# 405 Winchester Reloading Info



## Luv2hunteup (Mar 22, 2003)

Can anyone recommend a reloading manual that has loads for 405 Winchester in it.

I have a great uncles 405 wcf that I would like to develope loads for. It would be used for close range bear hunting in Michigan. To my knowledge he never shot anything with it so I would like to. I have lots of time to work up a great load and can get dies, brass and bullets from www.midwayusa.com but the only thing I'm missing is a starting place. It's for a Winchester model 1895 with factor adjustable peepsite.

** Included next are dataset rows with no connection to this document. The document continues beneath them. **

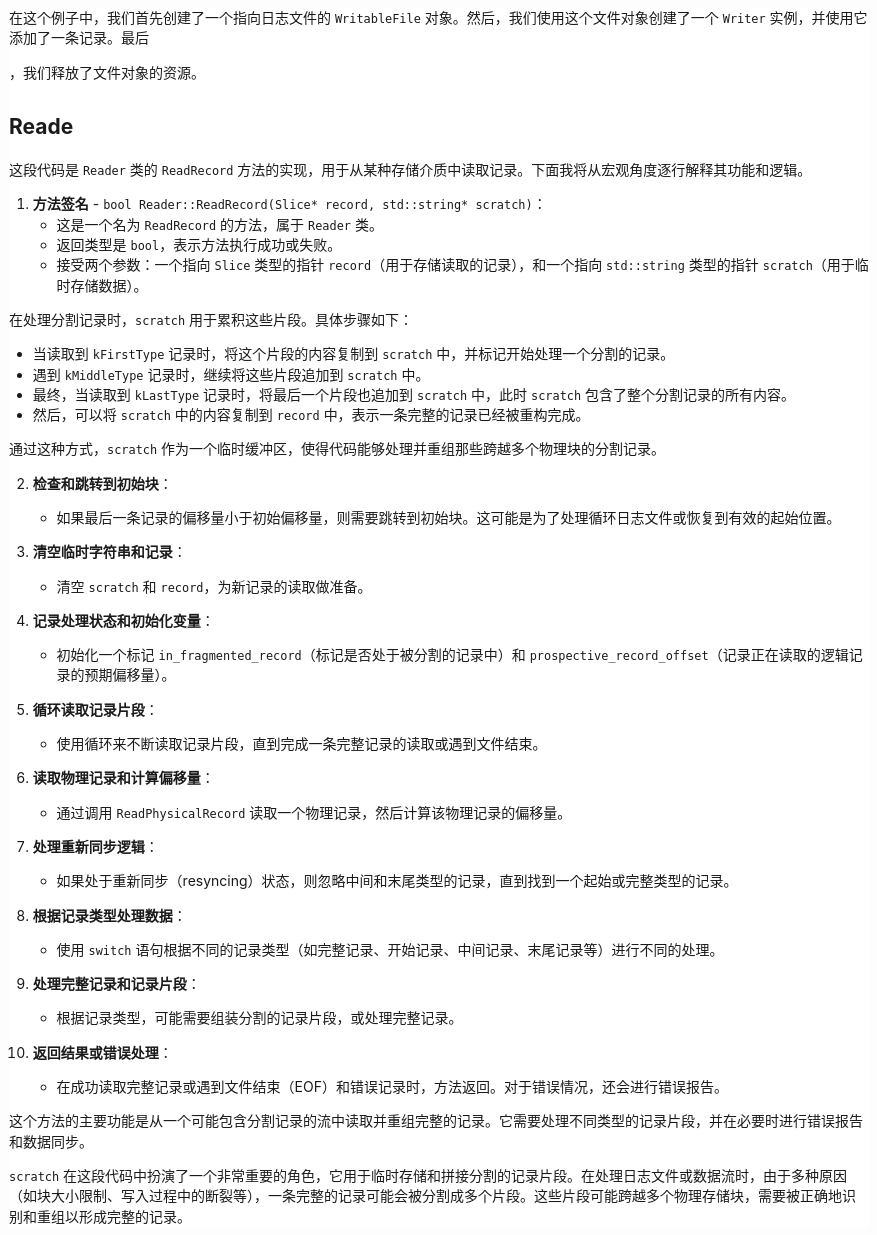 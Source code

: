 在这个例子中，我们首先创建了一个指向日志文件的 `WritableFile` 对象。然后，我们使用这个文件对象创建了一个 `Writer` 实例，并使用它添加了一条记录。最后

，我们释放了文件对象的资源。







## Reade

这段代码是 `Reader` 类的 `ReadRecord` 方法的实现，用于从某种存储介质中读取记录。下面我将从宏观角度逐行解释其功能和逻辑。

1. **方法签名** - `bool Reader::ReadRecord(Slice* record, std::string* scratch)`：
   - 这是一个名为 `ReadRecord` 的方法，属于 `Reader` 类。
   - 返回类型是 `bool`，表示方法执行成功或失败。
   - 接受两个参数：一个指向 `Slice` 类型的指针 `record`（用于存储读取的记录），和一个指向 `std::string` 类型的指针 `scratch`（用于临时存储数据）。

在处理分割记录时，`scratch` 用于累积这些片段。具体步骤如下：

- 当读取到 `kFirstType` 记录时，将这个片段的内容复制到 `scratch` 中，并标记开始处理一个分割的记录。
- 遇到 `kMiddleType` 记录时，继续将这些片段追加到 `scratch` 中。
- 最终，当读取到 `kLastType` 记录时，将最后一个片段也追加到 `scratch` 中，此时 `scratch` 包含了整个分割记录的所有内容。
- 然后，可以将 `scratch` 中的内容复制到 `record` 中，表示一条完整的记录已经被重构完成。

通过这种方式，`scratch` 作为一个临时缓冲区，使得代码能够处理并重组那些跨越多个物理块的分割记录。


2. **检查和跳转到初始块**：
   - 如果最后一条记录的偏移量小于初始偏移量，则需要跳转到初始块。这可能是为了处理循环日志文件或恢复到有效的起始位置。

3. **清空临时字符串和记录**：
   - 清空 `scratch` 和 `record`，为新记录的读取做准备。

4. **记录处理状态和初始化变量**：
   - 初始化一个标记 `in_fragmented_record`（标记是否处于被分割的记录中）和 `prospective_record_offset`（记录正在读取的逻辑记录的预期偏移量）。

5. **循环读取记录片段**：
   - 使用循环来不断读取记录片段，直到完成一条完整记录的读取或遇到文件结束。

6. **读取物理记录和计算偏移量**：
   - 通过调用 `ReadPhysicalRecord` 读取一个物理记录，然后计算该物理记录的偏移量。

7. **处理重新同步逻辑**：
   - 如果处于重新同步（resyncing）状态，则忽略中间和末尾类型的记录，直到找到一个起始或完整类型的记录。

8. **根据记录类型处理数据**：
   - 使用 `switch` 语句根据不同的记录类型（如完整记录、开始记录、中间记录、末尾记录等）进行不同的处理。

9. **处理完整记录和记录片段**：
   - 根据记录类型，可能需要组装分割的记录片段，或处理完整记录。

10. **返回结果或错误处理**：
    - 在成功读取完整记录或遇到文件结束（EOF）和错误记录时，方法返回。对于错误情况，还会进行错误报告。

这个方法的主要功能是从一个可能包含分割记录的流中读取并重组完整的记录。它需要处理不同类型的记录片段，并在必要时进行错误报告和数据同步。

`scratch` 在这段代码中扮演了一个非常重要的角色，它用于临时存储和拼接分割的记录片段。在处理日志文件或数据流时，由于多种原因（如块大小限制、写入过程中的断裂等），一条完整的记录可能会被分割成多个片段。这些片段可能跨越多个物理存储块，需要被正确地识别和重组以形成完整的记录。



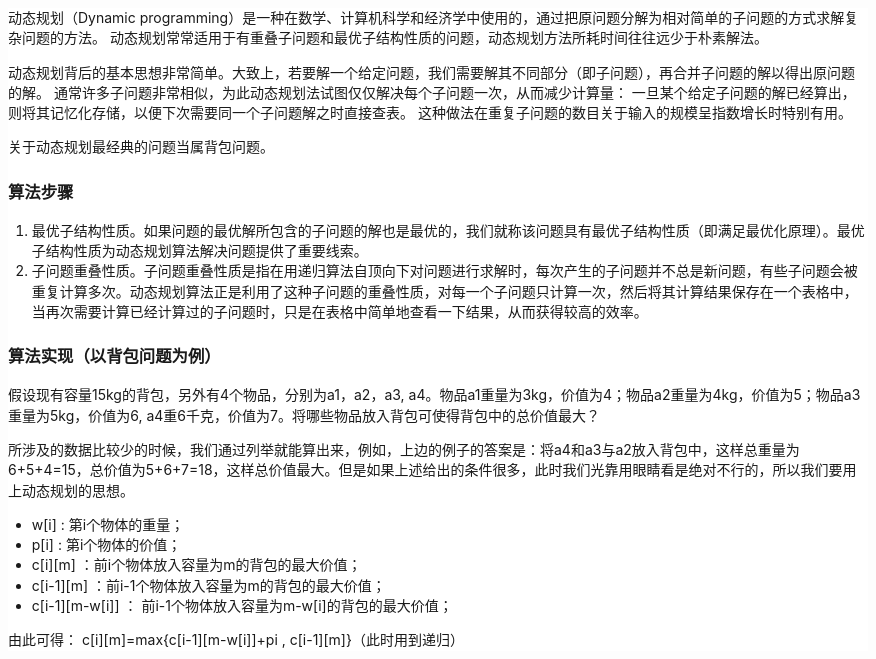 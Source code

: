 动态规划（Dynamic programming）是一种在数学、计算机科学和经济学中使用的，通过把原问题分解为相对简单的子问题的方式求解复杂问题的方法。 动态规划常常适用于有重叠子问题和最优子结构性质的问题，动态规划方法所耗时间往往远少于朴素解法。

动态规划背后的基本思想非常简单。大致上，若要解一个给定问题，我们需要解其不同部分（即子问题），再合并子问题的解以得出原问题的解。 通常许多子问题非常相似，为此动态规划法试图仅仅解决每个子问题一次，从而减少计算量： 一旦某个给定子问题的解已经算出，则将其记忆化存储，以便下次需要同一个子问题解之时直接查表。 这种做法在重复子问题的数目关于输入的规模呈指数增长时特别有用。

关于动态规划最经典的问题当属背包问题。

### 算法步骤

1. 最优子结构性质。如果问题的最优解所包含的子问题的解也是最优的，我们就称该问题具有最优子结构性质（即满足最优化原理）。最优子结构性质为动态规划算法解决问题提供了重要线索。
2. 子问题重叠性质。子问题重叠性质是指在用递归算法自顶向下对问题进行求解时，每次产生的子问题并不总是新问题，有些子问题会被重复计算多次。动态规划算法正是利用了这种子问题的重叠性质，对每一个子问题只计算一次，然后将其计算结果保存在一个表格中，当再次需要计算已经计算过的子问题时，只是在表格中简单地查看一下结果，从而获得较高的效率。

### 算法实现（以背包问题为例）

假设现有容量15kg的背包，另外有4个物品，分别为a1，a2，a3, a4。物品a1重量为3kg，价值为4；物品a2重量为4kg，价值为5；物品a3重量为5kg，价值为6, a4重6千克，价值为7。将哪些物品放入背包可使得背包中的总价值最大？

所涉及的数据比较少的时候，我们通过列举就能算出来，例如，上边的例子的答案是：将a4和a3与a2放入背包中，这样总重量为6+5+4=15，总价值为5+6+7=18，这样总价值最大。但是如果上述给出的条件很多，此时我们光靠用眼睛看是绝对不行的，所以我们要用上动态规划的思想。

* w[i] : 第i个物体的重量；
* p[i] : 第i个物体的价值；
* c[i][m] ：前i个物体放入容量为m的背包的最大价值；
* c[i-1][m] ：前i-1个物体放入容量为m的背包的最大价值；
* c[i-1][m-w[i]] ： 前i-1个物体放入容量为m-w[i]的背包的最大价值；

由此可得：
c[i][m]=max{c[i-1][m-w[i]]+pi , c[i-1][m]}（此时用到递归）
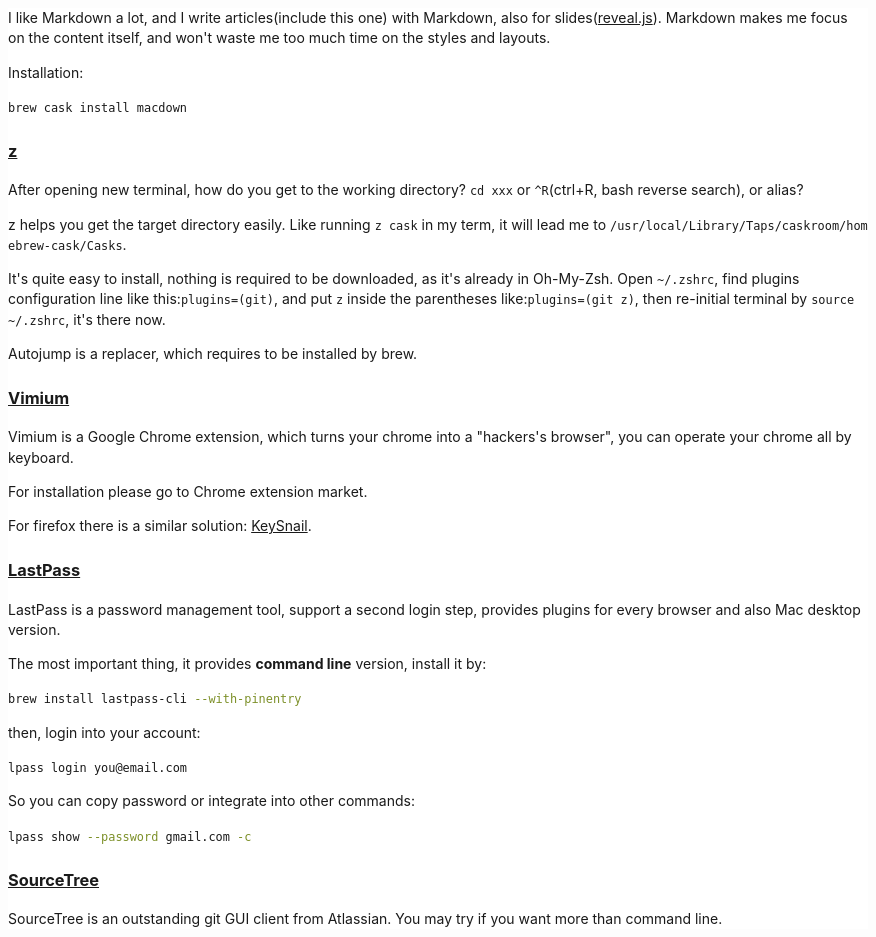 I like Markdown a lot, and I write articles(include this one) with Markdown, also for slides([reveal.js](https://github.com/hakimel/reveal.js/)). Markdown makes me focus on the content itself, and won't waste me too much time on the styles and layouts.

Installation:

```sh
brew cask install macdown
```

### [z](https://github.com/rupa/z)

After opening new terminal, how do you get to the working directory? `cd xxx` or `^R`(ctrl+R, bash reverse search), or alias?

z helps you get the target directory easily. Like running `z cask` in my term, it will lead me to `/usr/local/Library/Taps/caskroom/homebrew-cask/Casks`.

It's quite easy to install, nothing is required to be downloaded, as it's already in Oh-My-Zsh. Open `~/.zshrc`, find plugins configuration line like this:`plugins=(git)`, and put `z` inside the parentheses like:`plugins=(git z)`, then re-initial terminal by `source ~/.zshrc`, it's there now.

Autojump is a replacer, which requires to be installed by brew.

### [Vimium](https://vimium.github.io/)

Vimium is a Google Chrome extension, which turns your chrome into a "hackers's browser", you can operate your chrome all by keyboard.

For installation please go to Chrome extension market.

For firefox there is a similar solution: [KeySnail](https://github.com/mooz/keysnail).

### [LastPass](https://lastpass.com)

LastPass is a password management tool, support a second login step, provides plugins for every browser and also Mac desktop version.

The most important thing, it provides **command line** version, install it by:

```sh
brew install lastpass-cli --with-pinentry
```

then, login into your account:

```sh
lpass login you@email.com
```

So you can copy password or integrate into other commands:

```sh
lpass show --password gmail.com -c
```

### [SourceTree](https://www.sourcetreeapp.com/)

SourceTree is an outstanding git GUI client from Atlassian. You may try if you want more than command line.
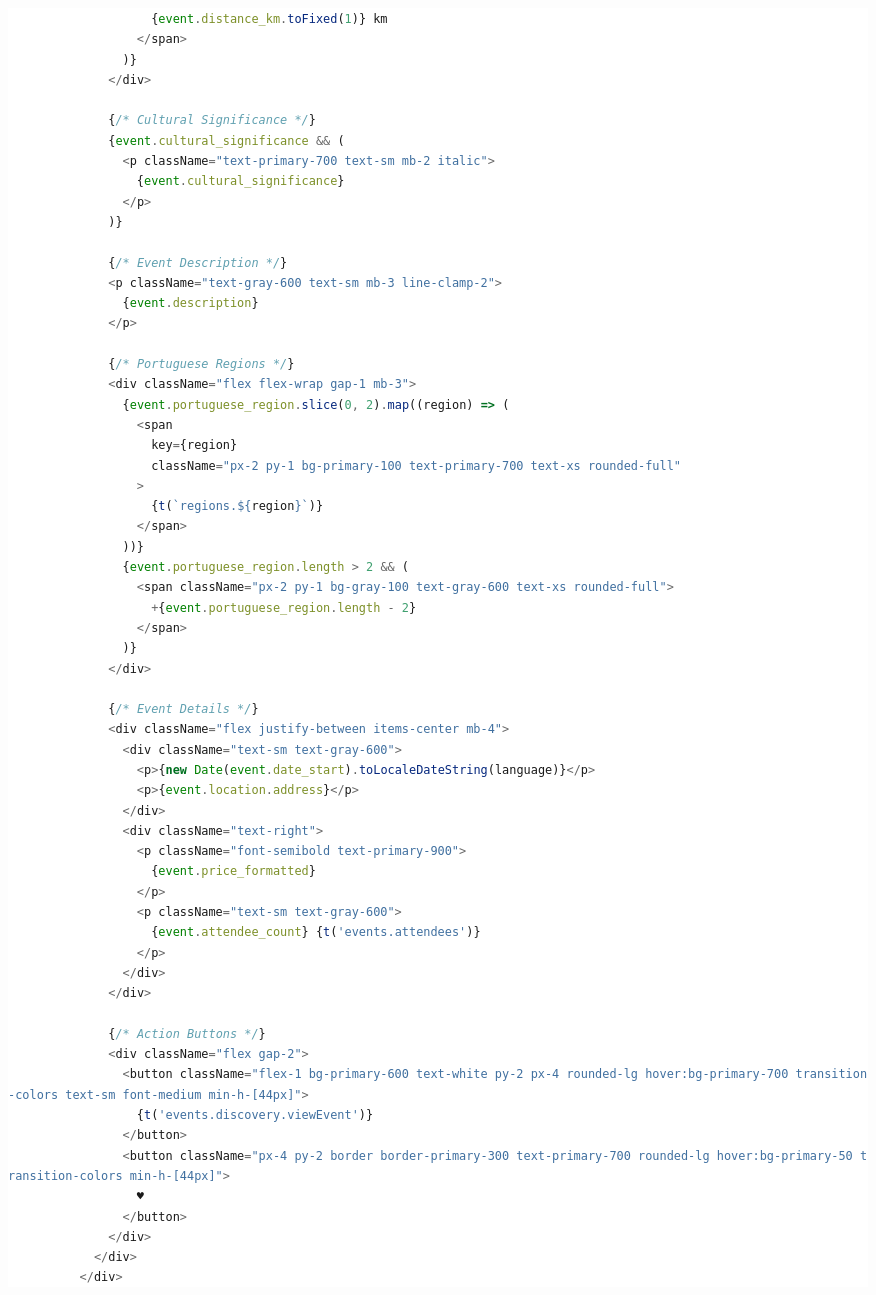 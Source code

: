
 ```typescript
                    {event.distance_km.toFixed(1)} km
                  </span>
                )}
              </div>

              {/* Cultural Significance */}
              {event.cultural_significance && (
                <p className="text-primary-700 text-sm mb-2 italic">
                  {event.cultural_significance}
                </p>
              )}

              {/* Event Description */}
              <p className="text-gray-600 text-sm mb-3 line-clamp-2">
                {event.description}
              </p>

              {/* Portuguese Regions */}
              <div className="flex flex-wrap gap-1 mb-3">
                {event.portuguese_region.slice(0, 2).map((region) => (
                  <span
                    key={region}
                    className="px-2 py-1 bg-primary-100 text-primary-700 text-xs rounded-full"
                  >
                    {t(`regions.${region}`)}
                  </span>
                ))}
                {event.portuguese_region.length > 2 && (
                  <span className="px-2 py-1 bg-gray-100 text-gray-600 text-xs rounded-full">
                    +{event.portuguese_region.length - 2}
                  </span>
                )}
              </div>

              {/* Event Details */}
              <div className="flex justify-between items-center mb-4">
                <div className="text-sm text-gray-600">
                  <p>{new Date(event.date_start).toLocaleDateString(language)}</p>
                  <p>{event.location.address}</p>
                </div>
                <div className="text-right">
                  <p className="font-semibold text-primary-900">
                    {event.price_formatted}
                  </p>
                  <p className="text-sm text-gray-600">
                    {event.attendee_count} {t('events.attendees')}
                  </p>
                </div>
              </div>

              {/* Action Buttons */}
              <div className="flex gap-2">
                <button className="flex-1 bg-primary-600 text-white py-2 px-4 rounded-lg hover:bg-primary-700 transition-colors text-sm font-medium min-h-[44px]">
                  {t('events.discovery.viewEvent')}
                </button>
                <button className="px-4 py-2 border border-primary-300 text-primary-700 rounded-lg hover:bg-primary-50 transition-colors min-h-[44px]">
                  ♥
                </button>
              </div>
            </div>
          </div>
```
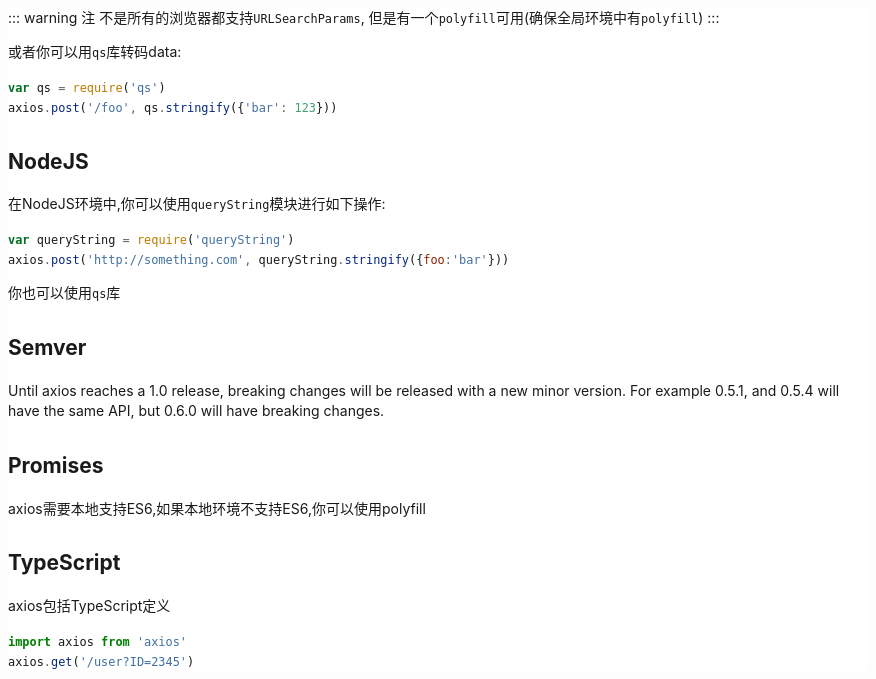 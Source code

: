 ::: warning 注
不是所有的浏览器都支持`URLSearchParams`, 但是有一个`polyfill`可用(确保全局环境中有`polyfill`)
:::

或者你可以用`qs`库转码data:
```js
var qs = require('qs')
axios.post('/foo', qs.stringify({'bar': 123}))
```
## NodeJS
在NodeJS环境中,你可以使用`queryString`模块进行如下操作:
```js
var queryString = require('queryString')
axios.post('http://something.com', queryString.stringify({foo:'bar'}))
```
你也可以使用`qs`库
##  Semver
Until axios reaches a 1.0 release, breaking changes will be released with a new minor version. For example 0.5.1, and 0.5.4 will have the same API, but 0.6.0 will have breaking changes.
## Promises
axios需要本地支持ES6,如果本地环境不支持ES6,你可以使用polyfill
## TypeScript
axios包括TypeScript定义
```js
import axios from 'axios'
axios.get('/user?ID=2345')
```
















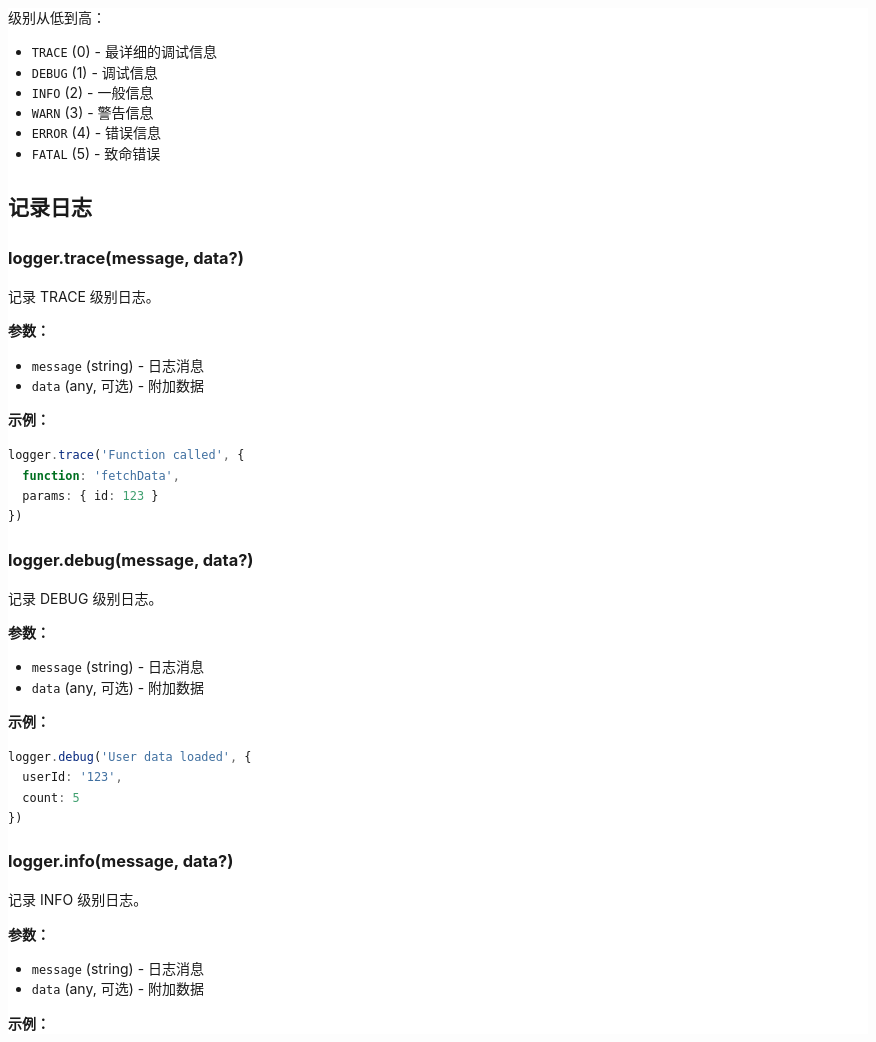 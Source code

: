 级别从低到高：

- `TRACE` (0) - 最详细的调试信息
- `DEBUG` (1) - 调试信息
- `INFO` (2) - 一般信息
- `WARN` (3) - 警告信息
- `ERROR` (4) - 错误信息
- `FATAL` (5) - 致命错误

## 记录日志

### logger.trace(message, data?)

记录 TRACE 级别日志。

**参数：**

- `message` (string) - 日志消息
- `data` (any, 可选) - 附加数据

**示例：**

```typescript
logger.trace('Function called', { 
  function: 'fetchData',
  params: { id: 123 }
})
```

### logger.debug(message, data?)

记录 DEBUG 级别日志。

**参数：**

- `message` (string) - 日志消息
- `data` (any, 可选) - 附加数据

**示例：**

```typescript
logger.debug('User data loaded', { 
  userId: '123',
  count: 5
})
```

### logger.info(message, data?)

记录 INFO 级别日志。

**参数：**

- `message` (string) - 日志消息
- `data` (any, 可选) - 附加数据

**示例：**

Thanks in advance for any help you could give me.


----------



## Nodak7mm (Nov 28, 2002)

I have 3 "new" load bo0ks and none show the 405, can't get to my old Lyman book which probably has it. But did a quick search and came across the Following (hope it helps):


Big Medicine: The .405 Winchester

By Chuck Hawks


The .405 Winchester is the most powerful of all the traditional Winchester cartridges for lever action rifles. It was introduced in 1904 in the John Browning designed Winchester Model 1895 rifle, and discontinued in 1932 when the company determined that the 1895 rifle was obsolete. The .405 Winchester cartridge has an actual bore diameter of .405".

The .405 is perhaps the most famous of the powerful medium and big bore Winchester rimmed cartridges for lever action rifles, which include the long discontinued .35 Winchester and .33 Winchester, and the orphaned .348 Winchester, .356 Winchester and .375 Winchester (for which ammo is still available). The old traditional .405 factory load used a jacketed 300 grain soft point bullet at a muzzle velocity of 2200 fps with a muzzle energy of 3325 ft. lbs.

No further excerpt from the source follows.